In many ways, today's seed-stage tech investing is a return to traditional early stage venture capital in which investing in people and ideas, primarily pre-product, was standard practice. The big difference today is that the cost of starting a tech company has gone down significantly. For a variety of reasons, hypotheses can be tested with a few hundred thousand dollars rather than millions, and early customer traction can be demonstrated quickly. In recognition of their early involvement and willingness to take on high risk, investors can get in at much lower valuations and have the opportunity to obtain significant ownership.
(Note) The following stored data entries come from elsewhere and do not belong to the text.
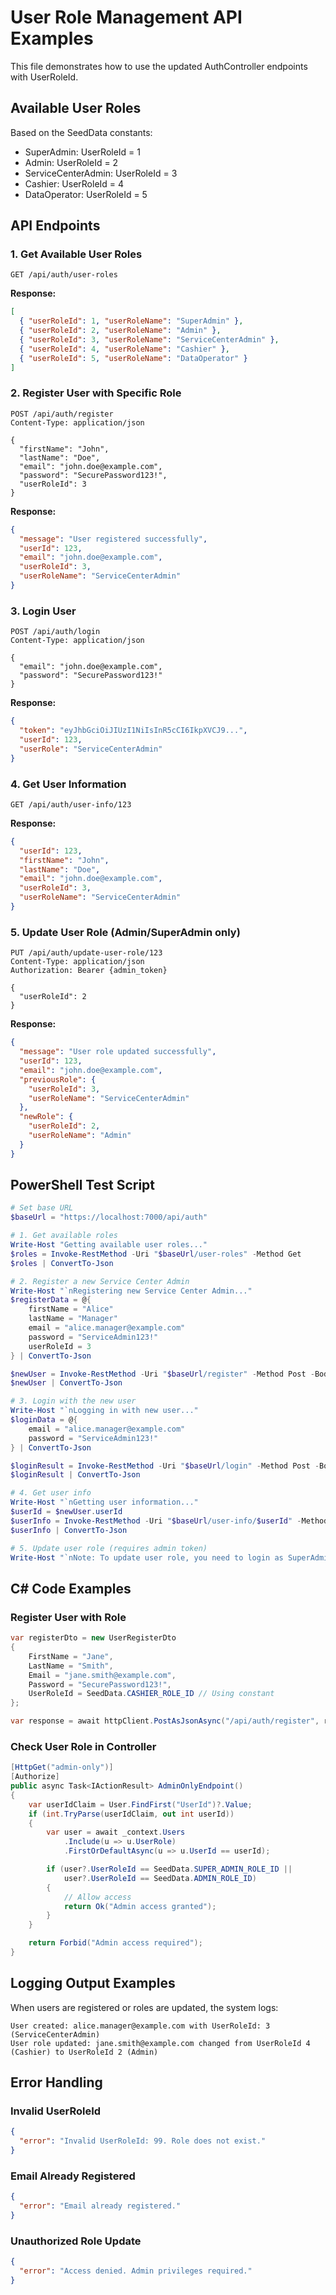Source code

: # User Role Management API Examples

This file demonstrates how to use the updated AuthController endpoints with UserRoleId.

## Available User Roles

Based on the SeedData constants:

- SuperAdmin: UserRoleId = 1
- Admin: UserRoleId = 2
- ServiceCenterAdmin: UserRoleId = 3
- Cashier: UserRoleId = 4
- DataOperator: UserRoleId = 5

## API Endpoints

### 1. Get Available User Roles

```http
GET /api/auth/user-roles
```

**Response:**

```json
[
  { "userRoleId": 1, "userRoleName": "SuperAdmin" },
  { "userRoleId": 2, "userRoleName": "Admin" },
  { "userRoleId": 3, "userRoleName": "ServiceCenterAdmin" },
  { "userRoleId": 4, "userRoleName": "Cashier" },
  { "userRoleId": 5, "userRoleName": "DataOperator" }
]
```

### 2. Register User with Specific Role

```http
POST /api/auth/register
Content-Type: application/json

{
  "firstName": "John",
  "lastName": "Doe",
  "email": "john.doe@example.com",
  "password": "SecurePassword123!",
  "userRoleId": 3
}
```

**Response:**

```json
{
  "message": "User registered successfully",
  "userId": 123,
  "email": "john.doe@example.com",
  "userRoleId": 3,
  "userRoleName": "ServiceCenterAdmin"
}
```

### 3. Login User

```http
POST /api/auth/login
Content-Type: application/json

{
  "email": "john.doe@example.com",
  "password": "SecurePassword123!"
}
```

**Response:**

```json
{
  "token": "eyJhbGciOiJIUzI1NiIsInR5cCI6IkpXVCJ9...",
  "userId": 123,
  "userRole": "ServiceCenterAdmin"
}
```

### 4. Get User Information

```http
GET /api/auth/user-info/123
```

**Response:**

```json
{
  "userId": 123,
  "firstName": "John",
  "lastName": "Doe",
  "email": "john.doe@example.com",
  "userRoleId": 3,
  "userRoleName": "ServiceCenterAdmin"
}
```

### 5. Update User Role (Admin/SuperAdmin only)

```http
PUT /api/auth/update-user-role/123
Content-Type: application/json
Authorization: Bearer {admin_token}

{
  "userRoleId": 2
}
```

**Response:**

```json
{
  "message": "User role updated successfully",
  "userId": 123,
  "email": "john.doe@example.com",
  "previousRole": {
    "userRoleId": 3,
    "userRoleName": "ServiceCenterAdmin"
  },
  "newRole": {
    "userRoleId": 2,
    "userRoleName": "Admin"
  }
}
```

## PowerShell Test Script

```powershell
# Set base URL
$baseUrl = "https://localhost:7000/api/auth"

# 1. Get available roles
Write-Host "Getting available user roles..."
$roles = Invoke-RestMethod -Uri "$baseUrl/user-roles" -Method Get
$roles | ConvertTo-Json

# 2. Register a new Service Center Admin
Write-Host "`nRegistering new Service Center Admin..."
$registerData = @{
    firstName = "Alice"
    lastName = "Manager"
    email = "alice.manager@example.com"
    password = "ServiceAdmin123!"
    userRoleId = 3
} | ConvertTo-Json

$newUser = Invoke-RestMethod -Uri "$baseUrl/register" -Method Post -Body $registerData -ContentType "application/json"
$newUser | ConvertTo-Json

# 3. Login with the new user
Write-Host "`nLogging in with new user..."
$loginData = @{
    email = "alice.manager@example.com"
    password = "ServiceAdmin123!"
} | ConvertTo-Json

$loginResult = Invoke-RestMethod -Uri "$baseUrl/login" -Method Post -Body $loginData -ContentType "application/json"
$loginResult | ConvertTo-Json

# 4. Get user info
Write-Host "`nGetting user information..."
$userId = $newUser.userId
$userInfo = Invoke-RestMethod -Uri "$baseUrl/user-info/$userId" -Method Get
$userInfo | ConvertTo-Json

# 5. Update user role (requires admin token)
Write-Host "`nNote: To update user role, you need to login as SuperAdmin or Admin first"
```

## C# Code Examples

### Register User with Role

```csharp
var registerDto = new UserRegisterDto
{
    FirstName = "Jane",
    LastName = "Smith",
    Email = "jane.smith@example.com",
    Password = "SecurePassword123!",
    UserRoleId = SeedData.CASHIER_ROLE_ID // Using constant
};

var response = await httpClient.PostAsJsonAsync("/api/auth/register", registerDto);
```

### Check User Role in Controller

```csharp
[HttpGet("admin-only")]
[Authorize]
public async Task<IActionResult> AdminOnlyEndpoint()
{
    var userIdClaim = User.FindFirst("UserId")?.Value;
    if (int.TryParse(userIdClaim, out int userId))
    {
        var user = await _context.Users
            .Include(u => u.UserRole)
            .FirstOrDefaultAsync(u => u.UserId == userId);

        if (user?.UserRoleId == SeedData.SUPER_ADMIN_ROLE_ID ||
            user?.UserRoleId == SeedData.ADMIN_ROLE_ID)
        {
            // Allow access
            return Ok("Admin access granted");
        }
    }

    return Forbid("Admin access required");
}
```

## Logging Output Examples

When users are registered or roles are updated, the system logs:

```
User created: alice.manager@example.com with UserRoleId: 3 (ServiceCenterAdmin)
User role updated: jane.smith@example.com changed from UserRoleId 4 (Cashier) to UserRoleId 2 (Admin)
```

## Error Handling

### Invalid UserRoleId

```json
{
  "error": "Invalid UserRoleId: 99. Role does not exist."
}
```

### Email Already Registered

```json
{
  "error": "Email already registered."
}
```

### Unauthorized Role Update

```json
{
  "error": "Access denied. Admin privileges required."
}
```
While the renaissance of this investment sector was at first dominated by angel investors, micro venture capitalists (seed-stage specialists) have emerged during the last decade or so. These investors distinguish themselves from "super angels," by building firms that offer distinct services to assist entrepreneurs at the earliest stages of their journey. Such platforms of service, and the communities that many foster, serve to both add value and entice an entrepreneur to be part of the portfolio. In other words, it's a win-win-win — it improves deal flow for the venture capitalist, provides value beyond just capital to the entrepreneur, and enhances the overall portfolio.
As a consequence of these firms' success, institutional money directed toward the sector is growing. According to First Republic Bank, an organization that tracks this segment closely, institutional investment in this sector more than doubled during the past five years with the $2.1 billion invested in 89 funds in 2012 being dwarfed by $4.4 billion invested in 136 funds in 2016.